The narrator’s new stepfather, Lame Bull, is a crafty and ambitious man. The narrator believes that his marriage to Teresa is based in ambition rather than love, noting the property benefits that come to Lame Bull after the union: “Lame Bull had married 360 acres of hay land, all irrigated, leveled, some of the best land in the valley, as well as a 2,000-acre grazing lease.” (10). This acquisition visibly pleases Lame Bull, who is consistently the most emotive character in the novel, with the narrator noting that he smiles all day, even when he’s working. His new proprietorship is also one of his favorite subjects of conversation, as demonstrated in his conversation about the challenges of ownership with Ferdinand Horn and at Beany’s bar.

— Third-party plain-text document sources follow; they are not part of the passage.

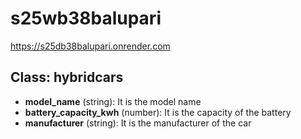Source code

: # s25wb38balupari
https://s25db38balupari.onrender.com



## Class: hybridcars
- **model_name** (string): It is the model name
- **battery_capacity_kwh** (number): It is the capacity of the battery
- **manufacturer** (string): It is the manufacturer of the car

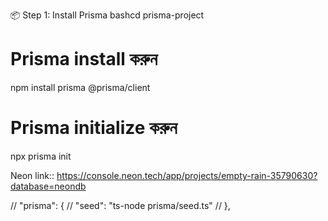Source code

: 📦 Step 1: Install Prisma
bashcd prisma-project

# Prisma install করুন
npm install prisma @prisma/client

# Prisma initialize করুন
npx prisma init

Neon link::   https://console.neon.tech/app/projects/empty-rain-35790630?database=neondb


  // "prisma": {
  //   "seed": "ts-node prisma/seed.ts"
  // },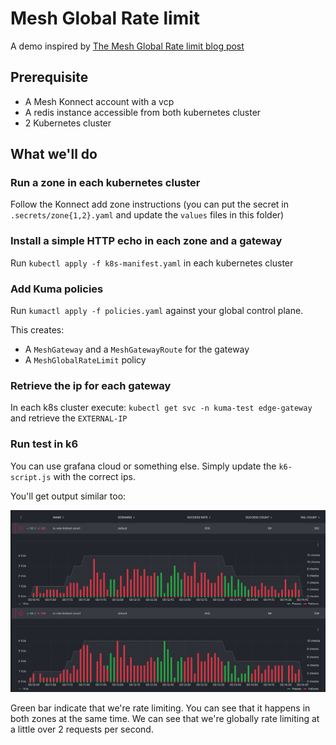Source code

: # Mesh Global Rate limit

A demo inspired by [The Mesh Global Rate limit blog post](https://konghq.com/blog/product-releases/mesh-global-rate-limit-policy)

## Prerequisite

- A Mesh Konnect account with a vcp
- A redis instance accessible from both kubernetes cluster 
- 2 Kubernetes cluster

## What we'll do

### Run a zone in each kubernetes cluster

Follow the Konnect add zone instructions (you can put the secret in `.secrets/zone{1,2}.yaml` and update the `values` files in this folder) 

### Install a simple HTTP echo in each zone and a gateway

Run `kubectl apply -f k8s-manifest.yaml` in each kubernetes cluster

### Add Kuma policies

Run `kumactl apply -f policies.yaml` against your global control plane.

This creates:

- A `MeshGateway` and a `MeshGatewayRoute` for the gateway
- A `MeshGlobalRateLimit` policy

### Retrieve the ip for each gateway

In each k8s cluster execute: `kubectl get svc -n kuma-test edge-gateway` and retrieve the `EXTERNAL-IP`

### Run test in k6

You can use grafana cloud or something else. Simply update the `k6-script.js` with the correct ips.

You'll get output similar too:

![k6_outpunt.png](k6_output.png)

Green bar indicate that we're rate limiting. You can see that it happens in both zones at the same time.
We can see that we're globally rate limiting at a little over 2 requests per second.
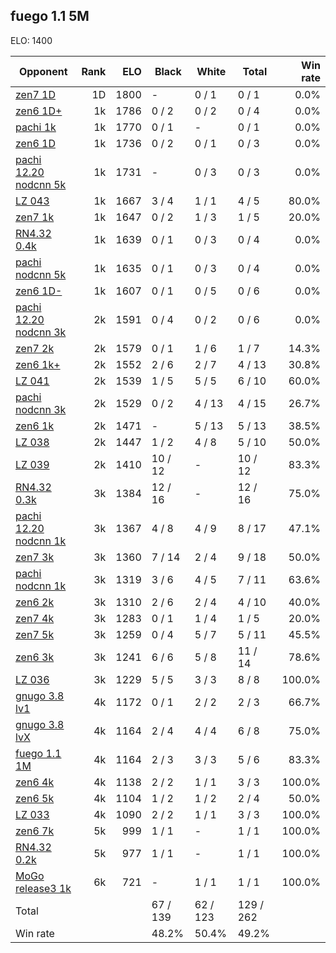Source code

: ## fuego 1.1 5M ##

ELO: 1400

Opponent | Rank | ELO | Black | White | Total | Win rate
---------|-----:|----:|-------|-------|-------|-------:
[zen7 1D](zen7%201D.md) | 1D | 1800 | - | 0 / 1 | 0 / 1 | 0.0%
[zen6 1D+](zen6%201D+.md) | 1k | 1786 | 0 / 2 | 0 / 2 | 0 / 4 | 0.0%
[pachi 1k](pachi%201k.md) | 1k | 1770 | 0 / 1 | - | 0 / 1 | 0.0%
[zen6 1D](zen6%201D.md) | 1k | 1736 | 0 / 2 | 0 / 1 | 0 / 3 | 0.0%
[pachi 12.20 nodcnn 5k](pachi%2012.20%20nodcnn%205k.md) | 1k | 1731 | - | 0 / 3 | 0 / 3 | 0.0%
[LZ 043](LZ%20043.md) | 1k | 1667 | 3 / 4 | 1 / 1 | 4 / 5 | 80.0%
[zen7 1k](zen7%201k.md) | 1k | 1647 | 0 / 2 | 1 / 3 | 1 / 5 | 20.0%
[RN4.32 0.4k](RN4.32%200.4k.md) | 1k | 1639 | 0 / 1 | 0 / 3 | 0 / 4 | 0.0%
[pachi nodcnn 5k](pachi%20nodcnn%205k.md) | 1k | 1635 | 0 / 1 | 0 / 3 | 0 / 4 | 0.0%
[zen6 1D-](zen6%201D-.md) | 1k | 1607 | 0 / 1 | 0 / 5 | 0 / 6 | 0.0%
[pachi 12.20 nodcnn 3k](pachi%2012.20%20nodcnn%203k.md) | 2k | 1591 | 0 / 4 | 0 / 2 | 0 / 6 | 0.0%
[zen7 2k](zen7%202k.md) | 2k | 1579 | 0 / 1 | 1 / 6 | 1 / 7 | 14.3%
[zen6 1k+](zen6%201k+.md) | 2k | 1552 | 2 / 6 | 2 / 7 | 4 / 13 | 30.8%
[LZ 041](LZ%20041.md) | 2k | 1539 | 1 / 5 | 5 / 5 | 6 / 10 | 60.0%
[pachi nodcnn 3k](pachi%20nodcnn%203k.md) | 2k | 1529 | 0 / 2 | 4 / 13 | 4 / 15 | 26.7%
[zen6 1k](zen6%201k.md) | 2k | 1471 | - | 5 / 13 | 5 / 13 | 38.5%
[LZ 038](LZ%20038.md) | 2k | 1447 | 1 / 2 | 4 / 8 | 5 / 10 | 50.0%
[LZ 039](LZ%20039.md) | 2k | 1410 | 10 / 12 | - | 10 / 12 | 83.3%
[RN4.32 0.3k](RN4.32%200.3k.md) | 3k | 1384 | 12 / 16 | - | 12 / 16 | 75.0%
[pachi 12.20 nodcnn 1k](pachi%2012.20%20nodcnn%201k.md) | 3k | 1367 | 4 / 8 | 4 / 9 | 8 / 17 | 47.1%
[zen7 3k](zen7%203k.md) | 3k | 1360 | 7 / 14 | 2 / 4 | 9 / 18 | 50.0%
[pachi nodcnn 1k](pachi%20nodcnn%201k.md) | 3k | 1319 | 3 / 6 | 4 / 5 | 7 / 11 | 63.6%
[zen6 2k](zen6%202k.md) | 3k | 1310 | 2 / 6 | 2 / 4 | 4 / 10 | 40.0%
[zen7 4k](zen7%204k.md) | 3k | 1283 | 0 / 1 | 1 / 4 | 1 / 5 | 20.0%
[zen7 5k](zen7%205k.md) | 3k | 1259 | 0 / 4 | 5 / 7 | 5 / 11 | 45.5%
[zen6 3k](zen6%203k.md) | 3k | 1241 | 6 / 6 | 5 / 8 | 11 / 14 | 78.6%
[LZ 036](LZ%20036.md) | 3k | 1229 | 5 / 5 | 3 / 3 | 8 / 8 | 100.0%
[gnugo 3.8 lv1](gnugo%203.8%20lv1.md) | 4k | 1172 | 0 / 1 | 2 / 2 | 2 / 3 | 66.7%
[gnugo 3.8 lvX](gnugo%203.8%20lvX.md) | 4k | 1164 | 2 / 4 | 4 / 4 | 6 / 8 | 75.0%
[fuego 1.1 1M](fuego%201.1%201M.md) | 4k | 1164 | 2 / 3 | 3 / 3 | 5 / 6 | 83.3%
[zen6 4k](zen6%204k.md) | 4k | 1138 | 2 / 2 | 1 / 1 | 3 / 3 | 100.0%
[zen6 5k](zen6%205k.md) | 4k | 1104 | 1 / 2 | 1 / 2 | 2 / 4 | 50.0%
[LZ 033](LZ%20033.md) | 4k | 1090 | 2 / 2 | 1 / 1 | 3 / 3 | 100.0%
[zen6 7k](zen6%207k.md) | 5k | 999 | 1 / 1 | - | 1 / 1 | 100.0%
[RN4.32 0.2k](RN4.32%200.2k.md) | 5k | 977 | 1 / 1 | - | 1 / 1 | 100.0%
[MoGo release3 1k](MoGo%20release3%201k.md) | 6k | 721 | - | 1 / 1 | 1 / 1 | 100.0%
Total | | | 67 / 139 | 62 / 123 | 129 / 262 | 
Win rate| | | 48.2% | 50.4% | 49.2% | 
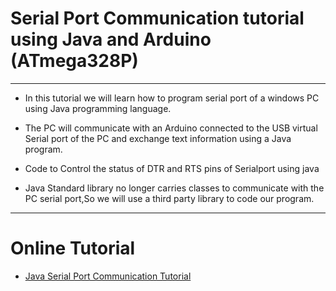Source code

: # Serial Port Communication tutorial using Java and Arduino (ATmega328P)
---------------------------------------------------------------------------------------------------------------------

- In this tutorial we will learn how to program serial port of a windows PC using Java programming language.

- The PC will communicate with an Arduino connected to the USB virtual Serial port of the PC and exchange text information using a Java program.

- Code to Control the status of DTR and RTS pins of Serialport using java

- Java Standard library no longer carries classes to communicate with the PC serial port,So we will use a third party library to code our program.

---------------------------------------------------------------------------------------------------------------------

# Online Tutorial
 
- [Java Serial Port Communication Tutorial](https://www.xanthium.in/cross-platform-serial-port-programming-tutorial-java-jdk-arduino-embedded-system-tutorial)

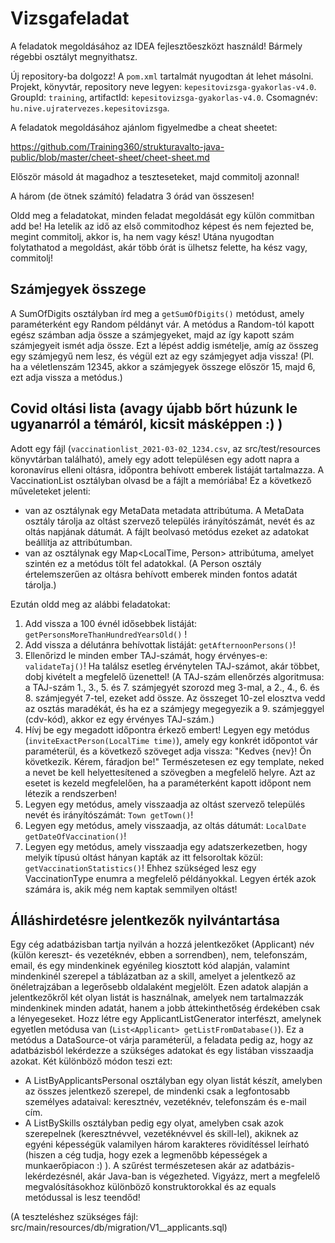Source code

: # Vizsgafeladat

A feladatok megoldásához az IDEA fejlesztőeszközt használd!
Bármely régebbi osztályt megnyithatsz.

Új repository-ba dolgozz! A `pom.xml` tartalmát nyugodtan át lehet másolni.
Projekt, könyvtár, repository neve legyen: `kepesitovizsga-gyakorlas-v4.0`.
GroupId: `training`, artifactId: `kepesitovizsga-gyakorlas-v4.0`. Csomagnév: `hu.nive.ujratervezes.kepesitovizsga`.

A feladatok megoldásához ajánlom figyelmedbe a cheat sheetet:

https://github.com/Training360/strukturavalto-java-public/blob/master/cheet-sheet/cheet-sheet.md

Először másold át magadhoz a teszteseteket, majd commitolj azonnal!

A három (de ötnek számító) feladatra 3 órád van összesen!

Oldd meg a feladatokat, minden feladat megoldását egy külön commitban
add be!
Ha letelik az idő az első commitodhoz képest és nem fejezted be, megint commitolj, akkor is,
ha nem vagy kész! Utána nyugodtan folytathatod a megoldást, akár több órát is
ülhetsz felette, ha kész vagy, commitolj!

## Számjegyek összege

A SumOfDigits osztályban írd meg a `getSumOfDigits()` metódust, amely paraméterként egy Random példányt vár. A metódus
a Random-tól kapott egész számban adja össze a számjegyeket, majd az így kapott szám számjegyeit ismét adja össze. Ezt a lépést
addig ismételje, amíg az összeg egy számjegyű nem lesz, és végül ezt az egy számjegyet adja vissza!
(Pl. ha a véletlenszám 12345, akkor a számjegyek összege először 15, majd 6, ezt adja vissza a metódus.)

## Covid oltási lista (avagy újabb bőrt húzunk le ugyanarról a témáról, kicsit másképpen :) )

Adott egy fájl (`vaccinationlist_2021-03-02_1234.csv`, az src/test/resources könyvtárban található), amely egy adott
településen egy adott napra a koronavírus elleni oltásra, időpontra behívott emberek listáját tartalmazza.
A VaccinationList osztályban olvasd be a fájlt a memóriába! Ez a következő műveleteket jelenti:
- van az osztálynak egy MetaData metadata attribútuma. A MetaData osztály tárolja az oltást szervező település
  irányítószámát, nevét és az oltás napjának dátumát. A fájlt beolvasó metódus ezeket az adatokat beállítja az attribútumban.
- van az osztálynak egy Map<LocalTime, Person> attribútuma, amelyet szintén ez a metódus tölt fel adatokkal. (A Person
  osztály értelemszerűen az oltásra behívott emberek minden fontos adatát tárolja.)
  
Ezután oldd meg az alábbi feladatokat:
1. Add vissza a 100 évnél idősebbek listáját: `getPersonsMoreThanHundredYearsOld()` !
2. Add vissza a délutánra behívottak listáját: `getAfternoonPersons()`!
3. Ellenőrizd le minden ember TAJ-számát, hogy érvényes-e: `validateTaj()`! Ha találsz esetleg érvénytelen TAJ-számot, akár többet,
   dobj kivételt a megfelelő üzenettel!
   (A TAJ-szám ellenőrzés algoritmusa:
   a TAJ-szám 1., 3., 5. és 7. számjegyét szorozd meg 3-mal, a 2., 4., 6. és 8. számjegyét 7-tel, ezeket add össze.
   Az összeget 10-zel elosztva vedd az osztás maradékát, és ha ez a számjegy megegyezik a 9. számjeggyel (cdv-kód),
   akkor ez egy érvényes TAJ-szám.)
4. Hívj be egy megadott időpontra érkező embert! Legyen egy metódus (`inviteExactPerson(LocalTime time)`), amely egy
   konkrét időpontot vár paraméterül, és a következő szöveget adja vissza: "Kedves {nev}! Ön következik. Kérem, fáradjon be!"
   Természetesen ez egy template, neked a nevet be kell helyettesítened a szövegben a megfelelő helyre.
   Azt az esetet is kezeld megfelelően, ha a paraméterként kapott időpont nem létezik a rendszerben!
5. Legyen egy metódus, amely visszaadja az oltást szervező település nevét és irányítószámát: `Town getTown()`!
6. Legyen egy metódus, amely visszaadja, az oltás dátumát: `LocalDate getDateOfVaccination()`!
7. Legyen egy metódus, amely visszaadja egy adatszerkezetben, hogy melyik típusú oltást hányan kapták az itt felsoroltak
   közül: `getVaccinationStatistics()`! Ehhez szükséged lesz egy VaccinationType enumra a megfelelő példányokkal.
   Legyen érték azok számára is, akik még nem kaptak semmilyen oltást!
   
## Álláshirdetésre jelentkezők nyilvántartása

Egy cég adatbázisban tartja nyilván a hozzá jelentkezőket (Applicant) név (külön kereszt- és vezetéknév, ebben a sorrendben),
nem, telefonszám, email, és egy mindenkinek egyénileg kiosztott kód alapján, valamint mindenkinél szerepel a táblázatban
az a skill, amelyet a jelentkező az önéletrajzában a legerősebb oldalaként megjelölt. Ezen adatok alapján a jelentkezőkről
két olyan listát is használnak, amelyek nem tartalmazzák mindenkinek minden adatát, hanem a jobb áttekinthetőség érdekében
csak a lényegeseket.
Hozz létre egy ApplicantListGenerator interfészt, amelynek egyetlen metódusa van (`List<Applicant> getListFromDatabase()`).
Ez a metódus a DataSource-ot várja paraméterül, a feladata pedig az, hogy az adatbázisból lekérdezze a szükséges adatokat és
egy listában visszaadja azokat.
Két különböző módon teszi ezt:
- A ListByApplicantsPersonal osztályban egy olyan listát készít, amelyben az összes jelentkező szerepel, de mindenki
  csak a legfontosabb személyes adataival: keresztnév, vezetéknév, telefonszám és e-mail cím.
- A ListBySkills osztályban pedig egy olyat, amelyben csak azok szerepelnek (keresztnévvel, vezetéknévvel és skill-lel),
  akiknek az egyéni képességük valamilyen három karakteres rövidítéssel leírható (hiszen a cég tudja, hogy ezek a legmenőbb
  képességek a munkaerőpiacon :) ). A szűrést természetesen akár az adatbázis-lekérdezésnél, akár Java-ban is végezheted.
Vigyázz, mert a megfelelő megvalósításokhoz különböző konstruktorokkal és az equals metódussal is lesz teendőd!

(A teszteléshez szükséges fájl: src/main/resources/db/migration/V1__applicants.sql)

If he is calculating in his marriage to Teresa, Lame Bull still seems to take the responsibility seriously. In the incident with Long Knife, Lame Bull loses his temper and strikes the other man. Prior to the blow, Lame Bull attempts to use positive encouragement to get the man working again. After the incident, the narrator notes that Lame Bull stops smiling as much as he used to, thinking that his good humor tempted farm hands to cheat him. He seems very conflicted about the violent interaction, which comes out during the drinking and conversation with Ferdinand Horn and his wife; Lame Bull alternates between describing Long Knife and other “Indians” like him as “too damn tricky for their own good” and asserting that Long Knife is “not a bad worker,” asking, “where would we be without Long Knife?” (24).

Lame Bull is attentive to Teresa and to the needs of the property, lovingly caring for the sickles and other equipment. He accompanies Teresa on her errands to arrange her mother’s burial and offers a eulogy, albeit a clumsy and superficial one. He also attempts to create a paternal bond with the narrator, calling him “pal” and musing about fatherhood with Beany, the bar owner. Lame Bull is characterized as a somewhat oblivious and interpersonally clumsy man who has positioned himself well and does not take the privilege of land ownership for granted.

Agnes

Though Agnes is rarely present in the narrative, she is described by other characters. The reader cannot get a real sense of who Agnes actually is, but it is clear that others perceive her as a wild, promiscuous girl who spends too much time in bars and is bored with domestic life. The narrator brings Agnes—who is referred to as “the girl” throughout the novel—home to live with him, does not properly introduce her to his family, and then describers her as sitting “sullen” in the living room reading and rereading the same movie magazines while the old woman secretly fantasizes about murdering her.

Teresa says, “Your wife wasn’t happy here. . . She belongs in town” when she and the narrator discuss Agnes; the narrator knows that his mother means “In the bars” and dismisses Agnes as “just a girl I picked up and brought home, a fish for dinner, nothing more” (18). Ferdinand Horn’s wife suggests that Agnes is promiscuous, dropping hints that she is sleeping with a white man. While Welch allows Agnes a few scenes that show her as a potentially more complex character than the narrator takes her to be, she is still primarily defined by the opinions of others and the narrator’s use of her as a symbol of something that he could accomplish. In this way, Agnes is also an embodied representation of the objectification of women, a theme that runs throughout the book; she is not given the space to be a full person and is merely a cypher for the narrator’s own feelings and society’s misogyny.